Ross Marsden
Senior Member.
I did a "How much does a contrail weigh?" over at SkyderALERT.com in August.
Unfortunately it reads a bit disjointed because some commenters deleted their comments.
Continuing...Suppose the trails are chemspray for what ever purpose...
How much material is there in a trail that is 10 miles long, for the sake of argument. How many pounds of whatever it is, lets say alumina, is required to do that?
As it stands the thread has 66 comments (but only 40 are visible for some reason).OK, if no one else is going to have a crack at this, I will.
There is a web page that answers "How much does a cloud weigh?"
http://mentalfloss.com/article/49786/how-much-does...
It goes with 0.5 gram per cubic metre for water content. These units are unfamilar to youse in America so I will convert to the Imperial measures of ounces and feet.
At 28.3 grams per ounce and 35.3 cubic feet in a cubic metre, that works out to 0.000499 ounces per cubic foot.
That seems small. How small? Apparently there are 22700 grains in a pound of rice.
That is 1419 grains of rice in an ounce. So 0.000499 ounces is 0.709 of a grain of rice; less than one grain of rice in a cubic foot of air! Very small amount! Crikey... let's press on.
Consider a trail.. let's say its a couple of wing spans wide and deep, and 10 miles long.
At an altitude of 7 miles (36000 feet), and at an elevation of 45 degrees, 10 miles fits between your hands held up with 54 degrees between them; way less than horizon to horizon.
At the cruising speed of 511 mph a A320 covers 8.52 miles per minute which means 1.17 minutes (70 seconds) to cover 10 miles.
So a 10 mile trail is pretty short in the general scheme of things.
Pressing on...
width 200 feet, depth 200 feet, length 10 miles which is 52800 feet.
So the volume of our bit of trail is 2,112,000,000 cubic feet.
The trail contains material at the concentration of 0.000499 ounces per cubic foot.
That is 1054782.8 ounces;
divide by 16 to get 65923.9pounds;
divide by 2240 to get 29.4 tons.
So, 10 miles of trail weighs 29.4 tons.
Many of the planes seen making trails are A320s. According to the Wikipedia on the A320 family ( http://en.wikipedia.org/wiki/Airbus_A320_family )
the operational empty weight is 87000 pounds which is 38.8 tons.
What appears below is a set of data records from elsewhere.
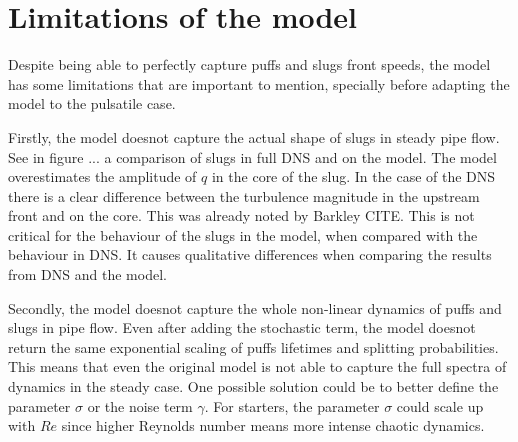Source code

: \documentclass{article}
\begin{document}
\section{Limitations of the model}
Despite being able to perfectly capture puffs and slugs front speeds, the model has some limitations that are important to mention, specially before adapting the model to the pulsatile case.

Firstly, the model doesnot capture the actual shape of slugs in steady pipe flow. See in figure ... a comparison of slugs in full DNS and on the model. The model overestimates the amplitude of $q$ in the core of the slug. In the case of the DNS there is a clear difference between the turbulence magnitude in the upstream front and on the core. This was already noted by Barkley CITE. This is not critical for the behaviour of the slugs in the model, when compared with the behaviour in DNS. It causes qualitative differences when comparing the results from DNS and the model. 

Secondly, the model doesnot capture the whole non-linear dynamics of puffs and slugs in pipe flow. Even after adding the stochastic term, the model doesnot return the same exponential scaling of puffs lifetimes and splitting probabilities. This means that even the original model is not able to capture the full spectra of dynamics in the steady case. One possible solution could be to better define the parameter $\sigma$ or the noise term $\gamma$. For starters, the parameter $\sigma$ could scale up with $Re$ since higher Reynolds number means more intense chaotic dynamics.









\end{document}
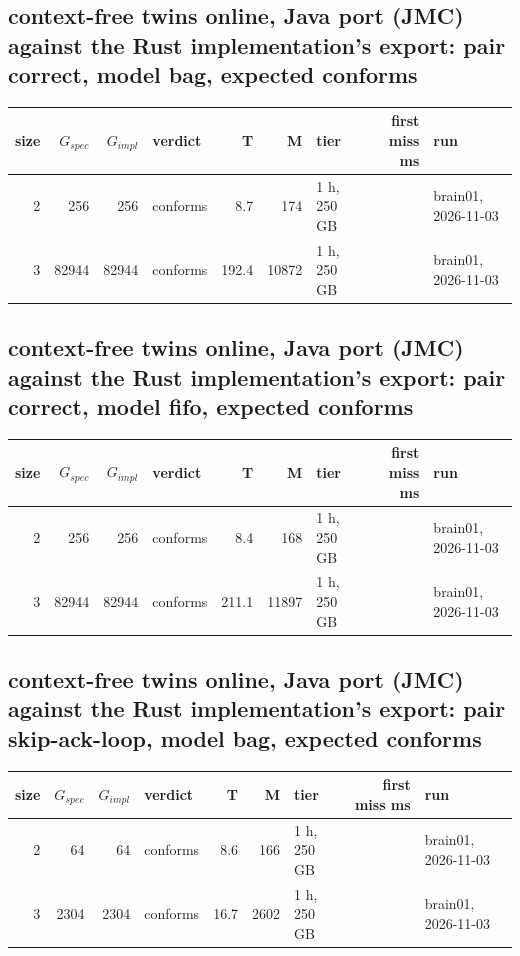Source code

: \documentclass[10pt]{article}
\begin{document}
\subsection*{context-free twins online, Java port (JMC) against the Rust implementation's export: pair \textsf{correct}, model bag, expected conforms}
\begin{longtable}{@{}rrrlrrlrl@{}}
\toprule
size & $G_{\mathit{spec}}$ & $G_{\mathit{impl}}$ & verdict & T & M & tier & first miss ms & run \\
\midrule
\endhead
\color{blue} 2 & 256 & 256 & conforms & 8.7 & 174 & 1 h, 250 GB &  & brain01, 2026-11-03 \\
\color{blue} 3 & 82944 & 82944 & conforms & 192.4 & 10872 & 1 h, 250 GB &  & brain01, 2026-11-03 \\
\bottomrule
\end{longtable}
\subsection*{context-free twins online, Java port (JMC) against the Rust implementation's export: pair \textsf{correct}, model fifo, expected conforms}
\begin{longtable}{@{}rrrlrrlrl@{}}
\toprule
size & $G_{\mathit{spec}}$ & $G_{\mathit{impl}}$ & verdict & T & M & tier & first miss ms & run \\
\midrule
\endhead
\color{blue} 2 & 256 & 256 & conforms & 8.4 & 168 & 1 h, 250 GB &  & brain01, 2026-11-03 \\
\color{blue} 3 & 82944 & 82944 & conforms & 211.1 & 11897 & 1 h, 250 GB &  & brain01, 2026-11-03 \\
\bottomrule
\end{longtable}
\subsection*{context-free twins online, Java port (JMC) against the Rust implementation's export: pair \textsf{skip-ack-loop}, model bag, expected conforms}
\begin{longtable}{@{}rrrlrrlrl@{}}
\toprule
size & $G_{\mathit{spec}}$ & $G_{\mathit{impl}}$ & verdict & T & M & tier & first miss ms & run \\
\midrule
\endhead
\color{blue} 2 & 64 & 64 & conforms & 8.6 & 166 & 1 h, 250 GB &  & brain01, 2026-11-03 \\
\color{blue} 3 & 2304 & 2304 & conforms & 16.7 & 2602 & 1 h, 250 GB &  & brain01, 2026-11-03 \\
\bottomrule
\end{longtable}
\end{document}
Also the maximum take off weight is 150000 pounds which is 67.0 tons.
So the maximum payload plus fuel of an A320 is 28.1 tons.
But wait! The 10 mile trail contains 29.4 tons of material. That is MORE than the maximum payload total. We have not loaded any fuel, crew, passengers or their luggage and freight!
So the material in the trail is NOT coming out of the plane, is it.
Unfortunately it reads a bit disjointed because some commenters deleted their comments.